▶ [What you need to do]
Where the line with "This command allows" appears below, start writing out lines exactly, and finish with the line with "#Olive@DESKTOP-D9INLA1 MINGW64 /d/nosql-challenge/Starter_Code", which is included; write out nothing else.

Source data section start

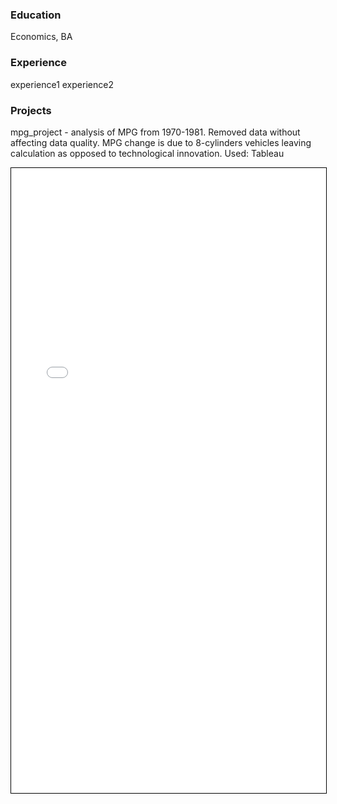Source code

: ### Education
Economics, BA

### Experience
experience1
experience2

### Projects
mpg_project - analysis of MPG from 1970-1981. Removed data without affecting data quality. MPG change is due to 8-cylinders vehicles leaving calculation as opposed to technological innovation. Used: Tableau


<iframe src="mpg_project.html" width="100%" height="1000" allowfullscreen scrolling="yes" style="border: 1px solid black;"></iframe>



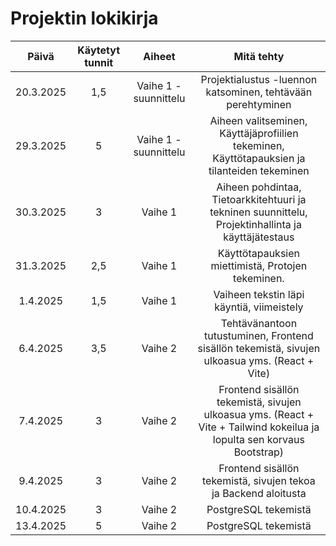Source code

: # Projektin lokikirja

| Päivä     | Käytetyt tunnit   | Aiheet                |  Mitä tehty                                        |
| :---:     |     :---:         |     :---:             |     :---:                                                 |
| 20.3.2025 | 1,5               | Vaihe 1 - suunnittelu | Projektialustus -luennon katsominen, tehtävään perehtyminen                      |
| 29.3.2025 | 5                 | Vaihe 1 - suunnittelu | Aiheen valitseminen, Käyttäjäprofiilien tekeminen, Käyttötapauksien ja tilanteiden tekeminen     |
| 30.3.2025 | 3                 | Vaihe 1 | Aiheen pohdintaa, Tietoarkkitehtuuri ja tekninen suunnittelu, Projektinhallinta ja käyttäjätestaus     |
| 31.3.2025 | 2,5                 | Vaihe 1 | Käyttötapauksien miettimistä, Protojen tekeminen.     |
| 1.4.2025 | 1,5                 | Vaihe 1  | Vaiheen tekstin läpi käyntiä, viimeistely     |
| 6.4.2025 |    3,5              | Vaihe 2  | Tehtävänantoon tutustuminen, Frontend sisällön tekemistä, sivujen ulkoasua yms. (React + Vite)    |
| 7.4.2025 |    3              | Vaihe 2  |  Frontend sisällön tekemistä, sivujen ulkoasua yms. (React + Vite + Tailwind kokeilua ja lopulta sen korvaus Bootstrap)    |
| 9.4.2025 |    3              | Vaihe 2  |  Frontend sisällön tekemistä, sivujen tekoa ja Backend aloitusta   |
| 10.4.2025 |    3              | Vaihe 2  |  PostgreSQL tekemistä   |
| 13.4.2025 |    5              | Vaihe 2  |  PostgreSQL tekemistä   |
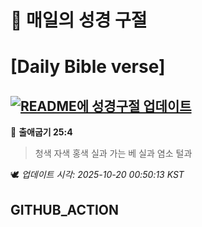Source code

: # 🙏 매일의 성경 구절
# [Daily Bible verse]
## [![README에 성경구절 업데이트](https://github.com/DONGSUKA/first_test/actions/workflows/update-readme-bible.yml/badge.svg)](https://github.com/DONGSUKA/first_test/actions/workflows/update-readme-bible.yml)
<!-- START_BIBLE_VERSE -->
📖 **출애굽기 25:4**
> 청색 자색 홍색 실과 가는 베 실과 염소 털과

🕊️ _업데이트 시각: 2025-10-20 00:50:13 KST_
  <!-- END_BIBLE_VERSE -->
## GITHUB_ACTION
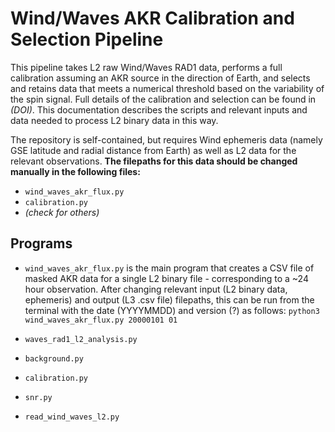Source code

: # Wind/Waves AKR Calibration and Selection Pipeline

This pipeline takes L2 raw Wind/Waves RAD1 data, performs a full calibration assuming an AKR source in the direction of Earth, and selects and retains data that meets a numerical threshold based on the variability of the spin signal. Full details of the calibration and selection can be found in _(DOI)_. This documentation describes the scripts and relevant inputs and data needed to process L2 binary data in this way.

The repository is self-contained, but requires Wind ephemeris data (namely GSE latitude and radial distance from Earth) as well as L2 data for the relevant observations. **The filepaths for this data should be changed manually in the following files:** 

* `wind_waves_akr_flux.py`
* `calibration.py`
* _(check for others)_

## Programs
* `wind_waves_akr_flux.py` is the main program that creates a CSV file of masked AKR data for a single L2 binary file - corresponding to a ~24 hour observation. After changing relevant input (L2 binary data, ephemeris) and output (L3 .csv file) filepaths, this can be run from the terminal with the date (YYYYMMDD) and version (?) as follows:
	`python3 wind_waves_akr_flux.py 20000101 01`

* `waves_rad1_l2_analysis.py`

* `background.py`

* `calibration.py`

* `snr.py`

* `read_wind_waves_l2.py`


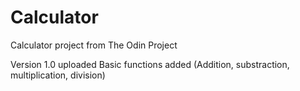 # Calculator
Calculator project from The Odin Project

Version 1.0 uploaded
Basic functions added (Addition, substraction, multiplication, division)
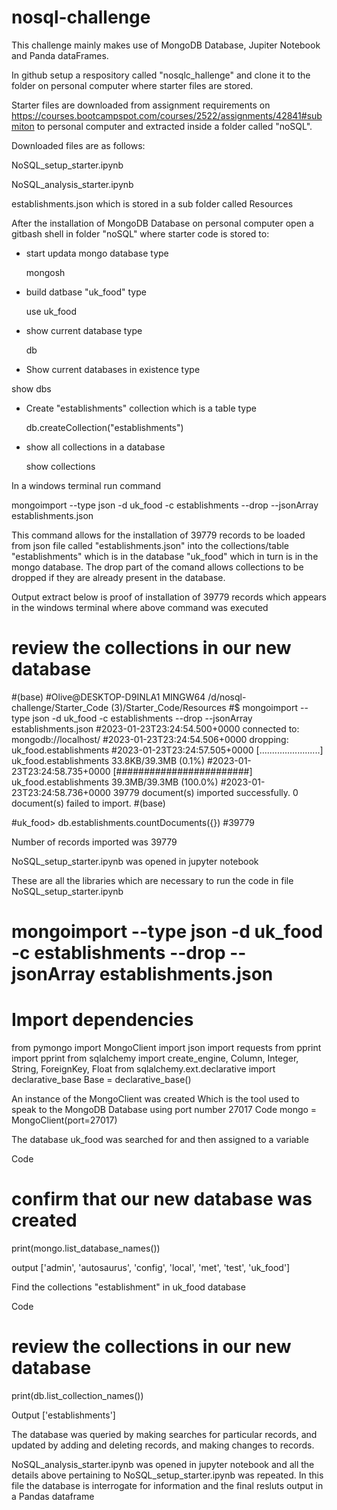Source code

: # nosql-challenge


This challenge mainly makes use of MongoDB Database, Jupiter Notebook and Panda dataFrames.

In github setup a respository called "nosqlc_hallenge" and clone it to the folder on personal computer where starter files are stored.

Starter files are downloaded from assignment requirements on https://courses.bootcampspot.com/courses/2522/assignments/42841#submiton to personal computer and extracted inside a folder called "noSQL". 

Downloaded files are as follows: 

  NoSQL_setup_starter.ipynb  

  NoSQL_analysis_starter.ipynb

  establishments.json which is stored in a sub folder called Resources


After the installation of MongoDB Database on personal computer open a gitbash shell in folder "noSQL" where starter code is stored to:

 - start updata mongo database type

   mongosh
    
 - build datbase "uk_food" type

   use uk_food

 - show current database type
  
   db
 
 - Show current databases in existence type
  
  show dbs

 - Create "establishments" collection which is a table type
 
   db.createCollection("establishments")

 - show all collections in a database
  
   show collections
 
In a windows terminal run command 

  mongoimport --type json -d uk_food -c establishments --drop --jsonArray establishments.json
  
This command allows for the installation of 39779 records to be loaded from json file called "establishments.json" into the collections/table "establishments" which is in the database "uk_food" which in turn is in the mongo database. The drop part of the comand allows collections to be dropped if they are already present in the database.
  
Output extract below is proof of installation of 39779 records which appears in the windows terminal where above command was executed

# review the collections in our new database
#(base)
#Olive@DESKTOP-D9INLA1 MINGW64 /d/nosql-challenge/Starter_Code (3)/Starter_Code/Resources
#$ mongoimport --type json -d uk_food -c establishments --drop --jsonArray establishments.json
#2023-01-23T23:24:54.500+0000    connected to: mongodb://localhost/
#2023-01-23T23:24:54.506+0000    dropping: uk_food.establishments
#2023-01-23T23:24:57.505+0000    [........................] uk_food.establishments       33.8KB/39.3MB (0.1%)
#2023-01-23T23:24:58.735+0000    [########################] uk_food.establishments       39.3MB/39.3MB (100.0%)
#2023-01-23T23:24:58.736+0000    39779 document(s) imported successfully. 0 document(s) failed to import.
#(base)

#uk_food> db.establishments.countDocuments({})
#39779

Number of records imported was 39779




NoSQL_setup_starter.ipynb was opened in jupyter notebook

These are all the libraries which are necessary to run the code in file NoSQL_setup_starter.ipynb

# mongoimport --type json -d uk_food -c establishments --drop --jsonArray establishments.json
# Import dependencies
from pymongo import MongoClient
import json
import requests 
from pprint import pprint
from sqlalchemy import create_engine, Column, Integer, String, ForeignKey, Float
from sqlalchemy.ext.declarative import declarative_base
Base = declarative_base()


An instance of the MongoClient was created Which is the tool used to speak to the MongoDB Database using port number 27017
Code
mongo = MongoClient(port=27017)

The database uk_food was searched for and then assigned to a variable

Code
# confirm that our new database was created
print(mongo.list_database_names())

output ['admin', 'autosaurus', 'config', 'local', 'met', 'test', 'uk_food']

Find the collections "establishment" in uk_food database

Code
# review the collections in our new database
print(db.list_collection_names())

Output ['establishments']

The database was queried by making searches for particular records, and updated by adding and deleting records, and making changes to records.


NoSQL_analysis_starter.ipynb was opened in jupyter notebook and all the details above pertaining to NoSQL_setup_starter.ipynb was repeated.
In this file the database is interrogate for information and the final resluts output in a Pandas dataframe 





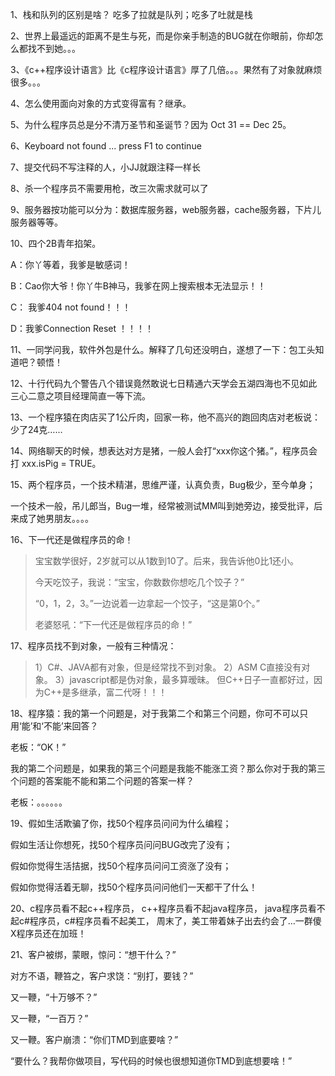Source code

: 1、栈和队列的区别是啥？ 吃多了拉就是队列；吃多了吐就是栈

2、世界上最遥远的距离不是生与死，而是你亲手制造的BUG就在你眼前，你却怎么都找不到她。。。

3、《c++程序设计语言》比《c程序设计语言》厚了几倍。。。果然有了对象就麻烦很多。。。

4、怎么使用面向对象的方式变得富有？继承。

5、为什么程序员总是分不清万圣节和圣诞节？因为 Oct 31 == Dec 25。

6、Keyboard not found ... press F1 to continue

7、提交代码不写注释的人，小JJ就跟注释一样长

8、杀一个程序员不需要用枪，改三次需求就可以了

9、服务器按功能可以分为：数据库服务器，web服务器，cache服务器，下片儿服务器等等。

10、四个2B青年掐架。

A：你丫等着，我爹是敏感词！

B：Cao你大爷！你丫牛B神马，我爹在网上搜索根本无法显示！！

C： 我爹404 not found！！！

D：我爹Connection Reset ！！！！

11、一同学问我，软件外包是什么。解释了几句还没明白，遂想了一下：包工头知道吧？顿悟！

12、十行代码九个警告八个错误竟然敢说七日精通六天学会五湖四海也不见如此三心二意之项目经理简直一等下流。

13、一个程序猿在肉店买了1公斤肉，回家一称，他不高兴的跑回肉店对老板说：少了24克……

14、网络聊天的时候，想表达对方是猪，一般人会打“xxx你这个猪。”，程序员会打 xxx.isPig = TRUE。

15、两个程序员，一个技术精湛，思维严谨，认真负责，Bug极少，至今单身；

一个技术一般，吊儿郎当，Bug一堆，经常被测试MM叫到她旁边，接受批评，后来成了她男朋友。。。。

16、下一代还是做程序员的命！

> 宝宝数学很好，2岁就可以从1数到10了。后来，我告诉他0比1还小。
>
> 今天吃饺子，我说：“宝宝，你数数你想吃几个饺子？”
>
> “0，1，2，3。”一边说着一边拿起一个饺子，“这是第0个。”
>
> 老婆怒吼：“下一代还是做程序员的命！”

17、程序员找不到对象，一般有三种情况：

> 1）C\#、JAVA都有对象，但是经常找不到对象。
> 2）ASM C直接没有对象。
> 3）javascript都是伪对象，最多算暧昧。
> 但C++日子一直都好过，因为C++是多继承，富二代呀！！！

18、程序猿：我的第一个问题是，对于我第二个和第三个问题，你可不可以只用‘能’和‘不能’来回答？

老板：“OK！”

我的第二个问题是，如果我的第三个问题是我能不能涨工资？那么你对于我的第三个问题的答案能不能和第二个问题的答案一样？

老板：。。。。。。

19、假如生活欺骗了你，找50个程序员问问为什么编程；

假如生活让你想死，找50个程序员问问BUG改完了没有；

假如你觉得生活拮据，找50个程序员问问工资涨了没有；

假如你觉得活着无聊，找50个程序员问问他们一天都干了什么！

20、c程序员看不起c++程序员， c++程序员看不起java程序员， java程序员看不起c\#程序员，c\#程序员看不起美工， 周末了，美工带着妹子出去约会了…一群傻X程序员还在加班！

21、客户被绑，蒙眼，惊问：“想干什么？”

对方不语，鞭笞之，客户求饶：“别打，要钱？”

又一鞭，“十万够不？”

又一鞭，“一百万？”

又一鞭。客户崩溃：“你们TMD到底要啥？”

“要什么？我帮你做项目，写代码的时候也很想知道你TMD到底想要啥！”


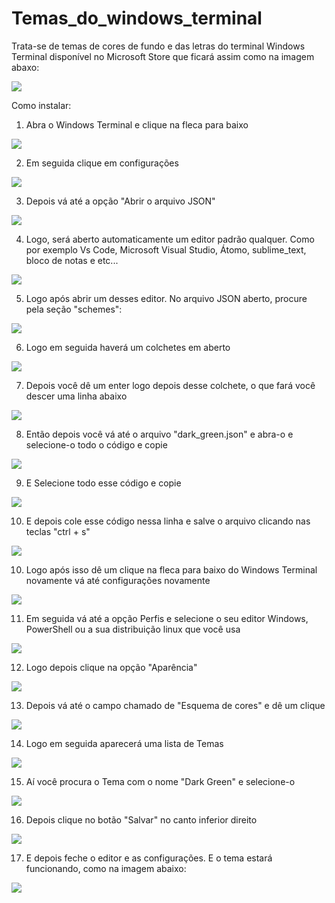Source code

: # Temas_do_windows_terminal
Trata-se de temas de cores de fundo e das letras do terminal Windows Terminal disponível no Microsoft Store que ficará assim como na imagem abaxo:

<img src="https://github.com/Marcos-Vitor123/Temas_do_windows_terminal/blob/main/Thema%20dark%20green.PNG">

Como instalar:

1) Abra o Windows Terminal e clique na fleca para baixo

<img src="https://github.com/Marcos-Vitor123/Temas_do_windows_terminal/blob/main/01.PNG">

2) Em seguida clique em configurações

<img src="https://github.com/Marcos-Vitor123/Temas_do_windows_terminal/blob/main/02.PNG">

3) Depois vá até a opção "Abrir o arquivo JSON"

<img src="https://github.com/Marcos-Vitor123/Temas_do_windows_terminal/blob/main/03.PNG">

4) Logo, será aberto automaticamente um editor padrão qualquer. Como por exemplo Vs Code, Microsoft Visual Studio, Átomo, sublime_text, bloco de notas e etc...

<img src="https://github.com/Marcos-Vitor123/Temas_do_windows_terminal/blob/main/04.PNG">

5) Logo após abrir um desses editor. No arquivo JSON aberto, procure pela seção "schemes":

<img src="https://github.com/Marcos-Vitor123/Temas_do_windows_terminal/blob/main/05.PNG">

6) Logo em seguida haverá um colchetes em aberto

<img src="https://github.com/Marcos-Vitor123/Temas_do_windows_terminal/blob/main/06.PNG">

7) Depois você dê um enter logo depois desse colchete, o que fará você descer uma linha abaixo

<img src="https://github.com/Marcos-Vitor123/Temas_do_windows_terminal/blob/main/07.PNG">

8) Então depois você vá até o arquivo "dark_green.json" e abra-o e selecione-o todo o código e copie

<img src="https://github.com/Marcos-Vitor123/Temas_do_windows_terminal/blob/main/08.PNG">

9) E Selecione todo esse código e copie

<img src="https://github.com/Marcos-Vitor123/Temas_do_windows_terminal/blob/main/09.PNG">

10) E depois cole esse código nessa linha e salve o arquivo clicando nas teclas "ctrl + s"

<img src="https://github.com/Marcos-Vitor123/Temas_do_windows_terminal/blob/main/10.PNG">

10) Logo após isso dê um clique na fleca para baixo do Windows Terminal novamente vá até configurações novamente

<img src="https://github.com/Marcos-Vitor123/Temas_do_windows_terminal/blob/main/11.PNG">

11) Em seguida vá até a opção Perfis e selecione o seu editor Windows, PowerShell ou a sua distribuição linux que você usa

<img src="https://github.com/Marcos-Vitor123/Temas_do_windows_terminal/blob/main/12.PNG">

12) Logo depois clique na opção "Aparência"

<img src="https://github.com/Marcos-Vitor123/Temas_do_windows_terminal/blob/main/13.PNG">

13) Depois vá até o campo chamado de "Esquema de cores" e dê um clique

<img src="https://github.com/Marcos-Vitor123/Temas_do_windows_terminal/blob/main/14.PNG">

14) Logo em seguida aparecerá uma lista de Temas

<img src="https://github.com/Marcos-Vitor123/Temas_do_windows_terminal/blob/main/15.PNG">

15) Aí você procura o Tema com o nome "Dark Green" e selecione-o

<img src="https://github.com/Marcos-Vitor123/Temas_do_windows_terminal/blob/main/16.PNG">

16) Depois clique no botão "Salvar" no canto inferior direito

<img src="https://github.com/Marcos-Vitor123/Temas_do_windows_terminal/blob/main/17.PNG">

17) E depois feche o editor e as configurações. E o tema estará funcionando, como na imagem abaixo:

<img src="https://github.com/Marcos-Vitor123/Temas_do_windows_terminal/blob/main/18.PNG">
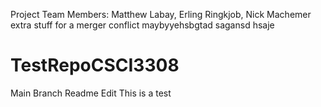 
Project Team Members: Matthew Labay, Erling Ringkjob, Nick Machemer
extra stuff for a merger conflict maybyyehsbgtad sagansd hsaje
# TestRepoCSCI3308
Main Branch Readme Edit
   This is a test
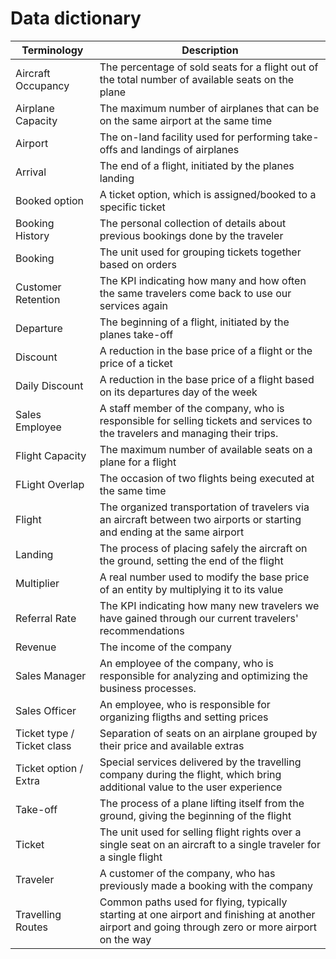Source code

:# Data dictionary

| Terminology  | Description |
| ------------- | ------------- |
| Aircraft Occupancy| The percentage of sold seats for a flight out of the total number of available seats on the plane|
| Airplane Capacity| The maximum number of airplanes that can be on the same airport at the same time|
| Airport| The on-land facility used for performing take-offs and landings of airplanes|
| Arrival| The end of a flight, initiated by the planes landing|
| Booked option| A ticket option, which is assigned/booked to a specific ticket|
| Booking History| The personal collection of details about previous bookings done by the traveler|
| Booking| The unit used for grouping tickets together based on orders|
| Customer Retention| The KPI indicating how many and how often the same travelers come back to use our services again|
| Departure| The beginning of a flight, initiated by the planes take-off|
| Discount| A reduction in the base price of a flight or the price of a ticket|
| Daily Discount| A reduction in the base price of a flight based on its departures day of the week|
| Sales Employee  | A staff member of the company, who is responsible for selling tickets and services to the travelers and managing their trips.  |
| Flight Capacity| The maximum number of available seats on a plane for a flight|
| FLight Overlap| The occasion of two flights being executed at the same time|
| Flight| The organized transportation of travelers via an aircraft between two airports or starting and ending at the same airport|
| Landing| The process of placing safely the aircraft on the ground, setting the end of the flight|
| Multiplier | A real number used to modify the base price of an entity by multiplying it to its value| 
| Referral Rate| The KPI indicating how many new travelers we have gained through our current travelers' recommendations|
| Revenue| The income of the company|
| Sales Manager  | An employee of the company, who is responsible for analyzing and optimizing the business processes.  |
| Sales Officer| An employee, who is responsible for organizing fligths and setting prices|
| Ticket type / Ticket class| Separation of seats on an airplane grouped by their price and available extras|
| Ticket option / Extra| Special services delivered by the travelling company during the flight, which bring additional value to the user experience|
| Take-off| The process of a plane lifting itself from the ground, giving the beginning of the flight|
| Ticket| The unit used for selling flight rights over a single seat on an aircraft to a single traveler for a single flight|
| Traveler| A customer of the company, who has previously made a booking with the company|
| Travelling Routes| Common paths used for flying, typically starting at one airport and finishing at another airport and going through zero or more airport on the way |
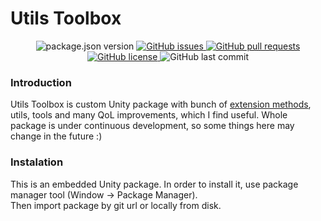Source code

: # Utils Toolbox

<p align="center">
	<img alt="package.json version" src ="https://img.shields.io/github/package-json/v/Skallu0711/Utils-Toolbox" />
	<a href="https://github.com/Skallu0711/Utils-Toolbox/issues">
		<img alt="GitHub issues" src ="https://img.shields.io/github/issues/Skallu0711/Utils-Toolbox" />
	</a>
	<a href="https://github.com/Skallu0711/Utils-Toolbox/pulls">
		<img alt="GitHub pull requests" src ="https://img.shields.io/github/issues-pr/Skallu0711/Utils-Toolbox" />
	</a>
	<a href="https://github.com/Skallu0711/Utils-Toolbox/blob/master/LICENSE">
		<img alt="GitHub license" src ="https://img.shields.io/github/license/Skallu0711/Utils-Toolbox" />
	</a>
	<img alt="GitHub last commit" src ="https://img.shields.io/github/last-commit/Skallu0711/Utils-Toolbox" />
</p>

### Introduction
Utils Toolbox is custom Unity package with bunch of [extension methods](http://en.wikipedia.org/wiki/Extension_method), utils, tools and many QoL improvements, which I find useful.
Whole package is under continuous development, so some things here may change in the future :)

### Instalation
This is an embedded Unity package. In order to install it, use package manager tool (Window -> Package Manager). <br>
Then import package by git url or locally from disk.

Source data section end

▶ [Solution to this exercise]
This command allows for the installation of 39779 records to be loaded from json file called "establishments.json" into the collections/table "establishments" which is in the database "uk_food" which in turn is in the mongo database. The drop part of the comand allows collections to be dropped if they are already present in the database.
  
Output extract below is proof of installation of 39779 records which appears in the windows terminal where above command was executed

# review the collections in our new database
#(base)
#Olive@DESKTOP-D9INLA1 MINGW64 /d/nosql-challenge/Starter_Code (3)/Starter_Code/Resources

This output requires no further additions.